The first operator replaces the words with a single upper-case letter in the middle with the same word but with the first letter being upper-case. For example, the English word They would be first transformed by one of your substitution operators into eyThay and then, by this substitution, into Eythay.

The second operator replaces the words that have several upper-case letters followed by 2 or 3 lower case letters to all-upper case. For example, USA would first become USAway which this substitution would change to USAWAY.

This should take care about 99.9% of the cases and that is good enough.

Of course, you may use any other method if you prefer. But as the end result you should:

Transform a word with first upper case letter only into another word with first upper case only. For example, That should be translated into Atthay, not atThay.
Transform all-cap words into all-cap words. For example, JDK should become JDKAY, not JDKay.
Other cases like McDonald may be handled in any way you like

Specifying the input file name.
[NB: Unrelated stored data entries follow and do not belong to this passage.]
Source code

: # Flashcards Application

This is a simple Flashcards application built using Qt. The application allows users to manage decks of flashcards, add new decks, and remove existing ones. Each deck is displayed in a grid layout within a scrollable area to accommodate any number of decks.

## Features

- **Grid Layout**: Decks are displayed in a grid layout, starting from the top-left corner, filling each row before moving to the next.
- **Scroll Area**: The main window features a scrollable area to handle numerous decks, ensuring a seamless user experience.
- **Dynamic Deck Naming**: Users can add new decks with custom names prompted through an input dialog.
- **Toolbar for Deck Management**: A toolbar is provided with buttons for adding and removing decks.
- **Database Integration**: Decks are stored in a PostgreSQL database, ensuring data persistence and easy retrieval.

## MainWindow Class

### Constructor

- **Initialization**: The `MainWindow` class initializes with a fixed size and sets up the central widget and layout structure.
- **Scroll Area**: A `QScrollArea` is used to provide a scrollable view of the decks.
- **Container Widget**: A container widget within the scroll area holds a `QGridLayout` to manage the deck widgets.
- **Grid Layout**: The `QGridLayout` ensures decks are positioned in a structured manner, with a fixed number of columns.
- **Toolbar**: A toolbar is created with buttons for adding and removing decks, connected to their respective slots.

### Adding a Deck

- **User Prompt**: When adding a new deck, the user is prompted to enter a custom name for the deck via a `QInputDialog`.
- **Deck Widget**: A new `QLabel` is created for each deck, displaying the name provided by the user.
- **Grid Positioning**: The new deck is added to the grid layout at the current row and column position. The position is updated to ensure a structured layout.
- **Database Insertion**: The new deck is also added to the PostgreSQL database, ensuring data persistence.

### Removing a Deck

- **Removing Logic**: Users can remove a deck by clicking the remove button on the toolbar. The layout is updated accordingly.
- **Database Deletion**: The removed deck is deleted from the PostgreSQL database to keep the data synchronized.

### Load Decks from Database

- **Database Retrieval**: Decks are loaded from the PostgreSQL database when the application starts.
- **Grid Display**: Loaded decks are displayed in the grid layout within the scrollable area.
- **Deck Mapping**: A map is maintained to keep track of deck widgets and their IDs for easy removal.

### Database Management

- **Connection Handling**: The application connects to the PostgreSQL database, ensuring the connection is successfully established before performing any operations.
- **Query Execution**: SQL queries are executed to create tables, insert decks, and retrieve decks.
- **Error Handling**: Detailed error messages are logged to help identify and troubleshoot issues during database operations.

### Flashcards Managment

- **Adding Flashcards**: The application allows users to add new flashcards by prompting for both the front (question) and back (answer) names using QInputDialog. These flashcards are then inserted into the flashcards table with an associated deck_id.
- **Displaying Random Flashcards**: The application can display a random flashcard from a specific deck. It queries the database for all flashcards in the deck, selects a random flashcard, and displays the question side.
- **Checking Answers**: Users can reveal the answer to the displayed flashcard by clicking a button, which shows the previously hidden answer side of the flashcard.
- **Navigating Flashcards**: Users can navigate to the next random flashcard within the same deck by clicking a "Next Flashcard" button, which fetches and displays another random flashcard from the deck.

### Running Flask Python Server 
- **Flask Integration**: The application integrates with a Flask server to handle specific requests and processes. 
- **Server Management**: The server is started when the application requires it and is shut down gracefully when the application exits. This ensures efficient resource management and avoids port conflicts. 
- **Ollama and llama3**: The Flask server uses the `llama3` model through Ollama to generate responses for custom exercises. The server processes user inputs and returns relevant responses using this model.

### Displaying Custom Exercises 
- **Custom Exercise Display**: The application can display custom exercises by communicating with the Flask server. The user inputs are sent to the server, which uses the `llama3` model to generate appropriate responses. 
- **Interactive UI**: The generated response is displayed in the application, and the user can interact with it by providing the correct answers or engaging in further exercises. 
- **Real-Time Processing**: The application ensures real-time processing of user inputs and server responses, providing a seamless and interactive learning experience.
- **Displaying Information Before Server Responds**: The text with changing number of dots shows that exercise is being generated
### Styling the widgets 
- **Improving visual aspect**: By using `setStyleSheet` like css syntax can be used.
Perfectly, it should be a command-line argument of your script. But that would make running your script from UltraEdit somewhat more awkward. So, you may set the file name inside your script. In the version of the translator that you submit, please use the input file name "test.txt" (this will make it easier for us to grade).

The above translator works fine for text files but what if we want to translate a web page? A web page is written in HTML and contains some special HTML tags and escape sequences along with content text. We only want to translate the content of the web page leaving the HTML tags and web page formatting unchanged.

The HTML tags look like <a href="index.html">, i.e. it starts with a left angled bracket "<" and ends with right angled bracket ">". In between there may be anything but a right angled bracket ">".

Escape sequences are used to present certain symbols that can not be presented in HTML verbatim. For example, since "<" is a special HTML symbol, to enter the sign "<" in HTML document, one uses the escape sequence < Other escape sequences are  , &, ... Every escape sequence starts with the symbol "&" and ends with the symbol ";".

So, your task is to translate everything except the text enclosed in < ... > or &...;. We do not require you to do this translation using the substitution operator only. You will probably find regular expression helpful, but you may use any other perl language constructs -- if - else statements, arrays, split operator -- that you find suitable for the task.

Please call the second translator webtranslator.pl. It should read from a web page (the source code for this page is good) and output to the file pig.html. The resulting page should be a valid html file and have all formatting of the original page intact.

The rules that I described above are a bit simplistic. There are some other parts of web pages that should be ignored, for example, javascript code. For the sake of simplicity, we do not require you to handle those things properly. This means that your translator might not work right with every web page on the Internet. It should work fine with the majority of the pages though. In particular, it should work quite well with this page (and this should be enough for testing).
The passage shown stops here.